Four years later, the NPD began to regain some lost ground with success in state elections in the newly unified Germany. In the eastern state of Saxony, the NPD entered the parliament with 9.2 percent of the overall vote, its second-best election result ever. Two years later, they did it again, polling 7.3 percent of the vote in Mecklenburg-Pomerania.
The NPD still holds seats in both states, having managed to clear the 5-percent-hurdle in the most recent elections, despite some losses.
The party has also put forward candidates in five European parliamentary elections, but has never polled more than 0.9 percent.
New generation of radicals
The NPD is reluctant to publish their membership figures, estimated to be some 7,000 in 2008. There are no comprehensive scientific studies about this section of society on a national level.

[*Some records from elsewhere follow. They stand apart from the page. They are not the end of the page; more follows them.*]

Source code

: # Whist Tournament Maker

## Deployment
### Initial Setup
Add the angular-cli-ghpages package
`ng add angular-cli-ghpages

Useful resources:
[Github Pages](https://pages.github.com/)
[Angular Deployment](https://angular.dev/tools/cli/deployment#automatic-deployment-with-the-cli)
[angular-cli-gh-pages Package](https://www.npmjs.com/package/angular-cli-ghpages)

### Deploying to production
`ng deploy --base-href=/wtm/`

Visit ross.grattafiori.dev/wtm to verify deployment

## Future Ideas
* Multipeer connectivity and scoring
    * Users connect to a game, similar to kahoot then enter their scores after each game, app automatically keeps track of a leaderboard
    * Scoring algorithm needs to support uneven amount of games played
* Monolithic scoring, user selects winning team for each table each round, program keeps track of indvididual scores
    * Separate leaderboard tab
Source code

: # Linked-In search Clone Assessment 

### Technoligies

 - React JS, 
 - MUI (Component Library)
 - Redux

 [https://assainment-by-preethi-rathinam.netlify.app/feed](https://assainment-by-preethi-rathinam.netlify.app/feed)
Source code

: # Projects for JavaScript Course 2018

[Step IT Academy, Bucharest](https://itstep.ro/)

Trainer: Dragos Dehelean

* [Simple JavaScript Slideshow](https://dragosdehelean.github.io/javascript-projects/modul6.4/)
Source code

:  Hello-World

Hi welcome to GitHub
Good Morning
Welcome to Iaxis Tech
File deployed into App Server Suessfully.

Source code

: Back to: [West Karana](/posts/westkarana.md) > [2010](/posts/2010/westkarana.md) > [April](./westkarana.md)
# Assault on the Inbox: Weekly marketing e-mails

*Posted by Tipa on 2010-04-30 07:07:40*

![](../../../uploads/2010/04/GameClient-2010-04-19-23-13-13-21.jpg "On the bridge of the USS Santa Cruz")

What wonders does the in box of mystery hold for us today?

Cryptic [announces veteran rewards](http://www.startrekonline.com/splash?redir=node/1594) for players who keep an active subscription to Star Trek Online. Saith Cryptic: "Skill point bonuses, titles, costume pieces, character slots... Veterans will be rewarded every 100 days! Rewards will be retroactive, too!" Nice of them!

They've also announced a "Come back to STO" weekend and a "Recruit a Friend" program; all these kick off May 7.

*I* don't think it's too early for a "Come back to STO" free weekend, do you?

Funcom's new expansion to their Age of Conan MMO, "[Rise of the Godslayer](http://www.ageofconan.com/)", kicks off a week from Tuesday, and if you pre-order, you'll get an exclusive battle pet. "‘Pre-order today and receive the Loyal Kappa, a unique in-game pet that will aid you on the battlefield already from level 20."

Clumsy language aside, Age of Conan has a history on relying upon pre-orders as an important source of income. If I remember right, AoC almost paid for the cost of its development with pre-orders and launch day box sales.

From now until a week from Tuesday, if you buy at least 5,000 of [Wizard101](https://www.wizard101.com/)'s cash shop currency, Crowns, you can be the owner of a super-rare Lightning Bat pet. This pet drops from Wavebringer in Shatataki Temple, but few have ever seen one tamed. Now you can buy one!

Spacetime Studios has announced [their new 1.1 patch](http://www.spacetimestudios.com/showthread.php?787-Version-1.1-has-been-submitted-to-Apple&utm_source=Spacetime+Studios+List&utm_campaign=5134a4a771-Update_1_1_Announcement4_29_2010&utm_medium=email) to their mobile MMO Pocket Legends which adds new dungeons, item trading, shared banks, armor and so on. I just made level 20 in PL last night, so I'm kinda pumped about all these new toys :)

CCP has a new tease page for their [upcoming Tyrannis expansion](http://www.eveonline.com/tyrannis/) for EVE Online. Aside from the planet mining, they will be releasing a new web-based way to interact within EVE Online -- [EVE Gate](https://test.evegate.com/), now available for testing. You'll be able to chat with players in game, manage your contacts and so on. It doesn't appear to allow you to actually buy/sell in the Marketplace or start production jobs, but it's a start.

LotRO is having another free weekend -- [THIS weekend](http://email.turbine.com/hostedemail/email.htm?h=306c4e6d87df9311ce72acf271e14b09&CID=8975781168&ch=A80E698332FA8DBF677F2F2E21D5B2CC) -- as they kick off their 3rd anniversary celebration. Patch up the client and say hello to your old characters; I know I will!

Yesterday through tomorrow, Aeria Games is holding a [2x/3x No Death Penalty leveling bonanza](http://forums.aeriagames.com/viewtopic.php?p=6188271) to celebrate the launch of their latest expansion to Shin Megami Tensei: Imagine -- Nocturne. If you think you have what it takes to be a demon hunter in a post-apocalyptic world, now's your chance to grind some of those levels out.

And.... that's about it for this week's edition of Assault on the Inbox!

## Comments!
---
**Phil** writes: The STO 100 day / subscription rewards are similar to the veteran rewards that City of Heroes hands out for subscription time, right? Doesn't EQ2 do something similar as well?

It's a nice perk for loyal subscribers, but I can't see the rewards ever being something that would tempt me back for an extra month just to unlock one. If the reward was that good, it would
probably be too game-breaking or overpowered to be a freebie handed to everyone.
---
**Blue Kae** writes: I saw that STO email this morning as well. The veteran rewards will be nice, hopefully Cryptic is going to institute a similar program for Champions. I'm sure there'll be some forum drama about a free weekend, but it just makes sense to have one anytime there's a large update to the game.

Political scientist Armin Pfahl-Traughber has examined the NPD's representation in the state of Saxony. He found that members there were generally young and from the lower social classes, sympathizers or are members of the skinhead scene, or neo-Nazi activists.

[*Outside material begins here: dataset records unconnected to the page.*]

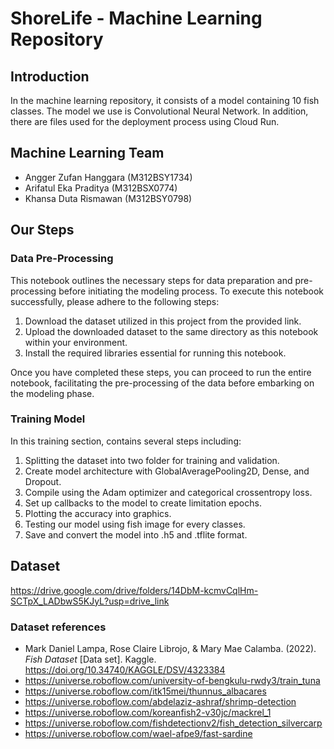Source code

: # ShoreLife - Machine Learning Repository

## Introduction
In the machine learning repository, it consists of a model containing 10 fish classes. The model we use is Convolutional Neural Network. In addition, there are files used for the deployment process using Cloud Run.

## Machine Learning Team
- Angger Zufan Hanggara (M312BSY1734)
- Arifatul Eka Praditya (M312BSX0774)
- Khansa Duta Rismawan  (M312BSY0798)

## Our Steps
### Data Pre-Processing
This notebook outlines the necessary steps for data preparation and pre-processing before initiating the modeling process. To execute this notebook successfully, please adhere to the following steps:

1. Download the dataset utilized in this project from the provided link.
2. Upload the downloaded dataset to the same directory as this notebook within your environment.
3. Install the required libraries essential for running this notebook.

Once you have completed these steps, you can proceed to run the entire notebook, facilitating the pre-processing of the data before embarking on the modeling phase.

### Training Model
In this training section, contains several steps including:
1. Splitting the dataset into two folder for training and validation.
2. Create model architecture with GlobalAveragePooling2D, Dense, and Dropout.
3. Compile using the Adam optimizer and categorical crossentropy loss.
4. Set up callbacks to the model to create limitation epochs.
5. Plotting the accuracy into graphics.
6. Testing our model using fish image for every classes.
7. Save and convert the model into .h5 and .tflite format.


## Dataset
https://drive.google.com/drive/folders/14DbM-kcmvCqlHm-SCTpX_LADbwS5KJyL?usp=drive_link

### Dataset references
- Mark Daniel Lampa, Rose Claire Librojo, &amp; Mary Mae Calamba. (2022). <i>Fish Dataset</i> [Data set]. Kaggle. https://doi.org/10.34740/KAGGLE/DSV/4323384
- https://universe.roboflow.com/university-of-bengkulu-rwdy3/train_tuna
- https://universe.roboflow.com/itk15mei/thunnus_albacares
- https://universe.roboflow.com/abdelaziz-ashraf/shrimp-detection
- https://universe.roboflow.com/koreanfish2-v30jc/mackrel_1
- https://universe.roboflow.com/fishdetectionv2/fish_detection_silvercarp
- https://universe.roboflow.com/wael-afpe9/fast-sardine
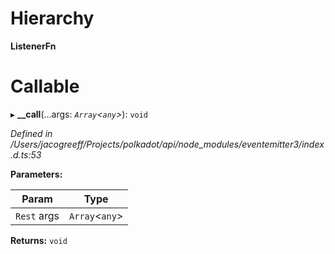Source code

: 

# Hierarchy

**ListenerFn**

# Callable
▸ **__call**(...args: *`Array`<`any`>*): `void`

*Defined in /Users/jacogreeff/Projects/polkadot/api/node_modules/eventemitter3/index.d.ts:53*

**Parameters:**

| Param | Type |
| ------ | ------ |
| `Rest` args | `Array`<`any`> |

**Returns:** `void`

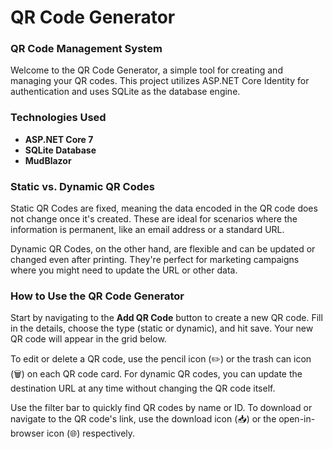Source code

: # QR Code Generator 

### QR Code Management System

Welcome to the QR Code Generator, a simple tool for creating and managing your QR codes. This project utilizes ASP.NET Core Identity for authentication and uses SQLite as the database engine.

### Technologies Used

- **ASP.NET Core 7**
- **SQLite Database**
- **MudBlazor**

### Static vs. Dynamic QR Codes

Static QR Codes are fixed, meaning the data encoded in the QR code does not change once it's created. These are ideal for scenarios where the information is permanent, like an email address or a standard URL.

Dynamic QR Codes, on the other hand, are flexible and can be updated or changed even after printing. They're perfect for marketing campaigns where you might need to update the URL or other data.

### How to Use the QR Code Generator

Start by navigating to the **Add QR Code** button to create a new QR code. Fill in the details, choose the type (static or dynamic), and hit save. Your new QR code will appear in the grid below.

To edit or delete a QR code, use the pencil icon (✏️) or the trash can icon (🗑️) on each QR code card. For dynamic QR codes, you can update the destination URL at any time without changing the QR code itself.

Use the filter bar to quickly find QR codes by name or ID. To download or navigate to the QR code's link, use the download icon (📥) or the open-in-browser icon (🌐) respectively.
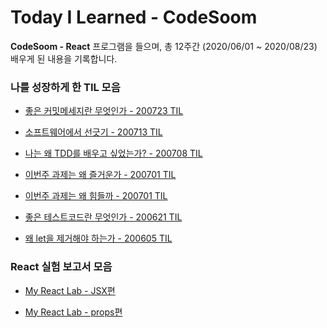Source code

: Today I Learned - CodeSoom
====

**CodeSoom - React** 프로그램을 들으며, 총 12주간 (2020/06/01 ~ 2020/08/23) 배우게 된 내용을 기록합니다. 

### **나를 성장하게 한 TIL 모음**

* [좋은 커밋메세지란 무엇인가 - 200723 TIL](https://github.com/naraekn/TIL-codesoom/blob/master/week8/200723.md)

* [소프트웨어에서 선긋기 - 200713 TIL](https://github.com/naraekn/TIL-codesoom/blob/master/week7/200713.md)

* [나는 왜 TDD를 배우고 싶었는가? - 200708 TIL](https://github.com/naraekn/TIL-codesoom/blob/master/week6/200708.md)

* [이번주 과제는 왜 즐거운가 - 200701 TIL](https://github.com/naraekn/TIL-codesoom/blob/master/week5/200701.md)

* [이번주 과제는 왜 힘들까 - 200701 TIL](https://github.com/naraekn/TIL-codesoom/blob/master/week4/200625.md)

* [좋은 테스트코드란 무엇인가 - 200621 TIL](https://github.com/naraekn/TIL-codesoom/blob/master/week3/200621.md)

* [왜 let을 제거해야 하는가 - 200605 TIL](https://github.com/naraekn/TIL-codesoom/blob/master/week1/200605.md)

### **React 실험 보고서 모음**

* [My React Lab - JSX편](https://github.com/naraekn/TIL-codesoom/blob/master/pinned/my-react-lab-jsx.md)

* [My React Lab - props편](https://github.com/naraekn/TIL-codesoom/blob/master/pinned/my-react-lab-props.md)
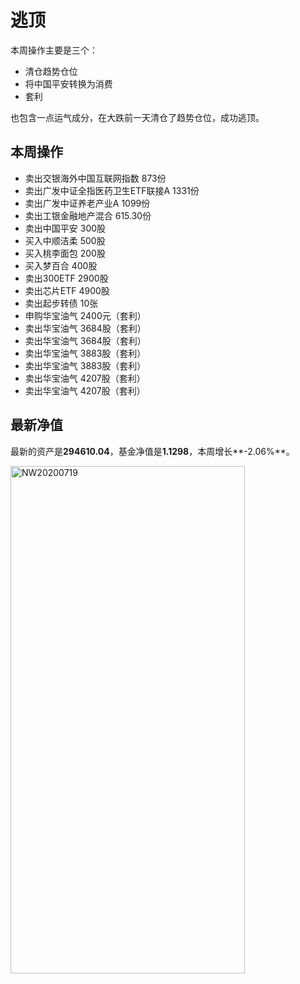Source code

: # 逃顶

本周操作主要是三个：
- 清仓趋势仓位
- 将中国平安转换为消费
- 套利

也包含一点运气成分，在大跌前一天清仓了趋势仓位，成功逃顶。

## 本周操作
- 卖出交银海外中国互联网指数 873份
- 卖出广发中证全指医药卫生ETF联接A 1331份
- 卖出广发中证养老产业A 1099份
- 卖出工银金融地产混合 615.30份
- 卖出中国平安 300股
- 买入中顺洁柔 500股
- 买入桃李面包 200股
- 买入梦百合 400股
- 卖出300ETF 2900股
- 卖出芯片ETF 4900股
- 卖出起步转债 10张
- 申购华宝油气 2400元（套利）
- 卖出华宝油气 3684股（套利）
- 卖出华宝油气 3684股（套利）
- 卖出华宝油气 3883股（套利）
- 卖出华宝油气 3883股（套利）
- 卖出华宝油气 4207股（套利）
- 卖出华宝油气 4207股（套利）

## 最新净值

最新的资产是**294610.04**，基金净值是**1.1298**，本周增长**-2.06%**。

 <img src="./_images/investment/NW20200719.PNG" width="375" height="812" alt="NW20200719" align="center"/>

The NPD also supports its own youth organization, the Young National Democrats (JN). Until 1999, this association was led by the current leader of the NPD, Holger Apfel, who represents the party in Saxony.
Under his leadership, the profile of the party's youth wing has been strengthened to become more aggressive in its right-wing extremist ideology than the party itself. The Young National Democrats see themselves as "representatives of the national revolutionary wing within the NPD." Apfel has said they should look to the Wehrmacht and elite SS soldiers in Nazi Germany as their role models.
Links to Nazism
It's impossible to ignore the links between the NPD and the NSDAP, the "National Socialist German Workers' Party" of Adolf Hitler. That applies to everything, from the symbolism at party conferences, to expressions of sympathy for the former "deputy Führer," Rudolf Hess, to their well-publicized attempts to revise history.
Jürgen Gerg, the former head of the NPD in Schleswig-Holstein, said in a TV interview in 2003 that "the Nazis were always a role model, notably in the way the NPD is organized, and in the way it has developed."
Prominent NPD members have also relativized war crimes committed by the Germans during World War II, and dispute Germany's war guilt. Many have played down the scope of the Holocaust, the systematic, state-sponsored genocide of some 6 million Jews during the war.
Others clearly identify with Nazi leaders. "Some admire Adolf Hitler, others prefer Heinrich Himmler," Gerg said. "In one way or another everyone felt a link to the Nazi state."
On the edge of legality
In a 2007 documentary by German public broadcaster ARD, the former head of the NPD, Udo Voigt, is seen meeting with sympathizers at a memorial service for the SS in Budapest. At the meeting, some expressed anti-Semitic views and used the "Hitler salute."
Voigt has played down the use of the salute, describing it as the "peace salute." Udo Pastörs, the deputy head of the NPD, was also filmed making anti-Semitic attacks, which were greeted with applause by others at the meeting.
The use of Nazi symbols, the glorification of Nazi leaders and Holocaust denial are all banned in Germany. In 2001 the German government applied to the Constitutional Court to also ban the NPD. That was withdrawn in 2003 because it emerged that the party has been infiltrated by the secret services. Estimates suggest that up to 15 percent of NPD officials both on the state and federal level are in fact government agents.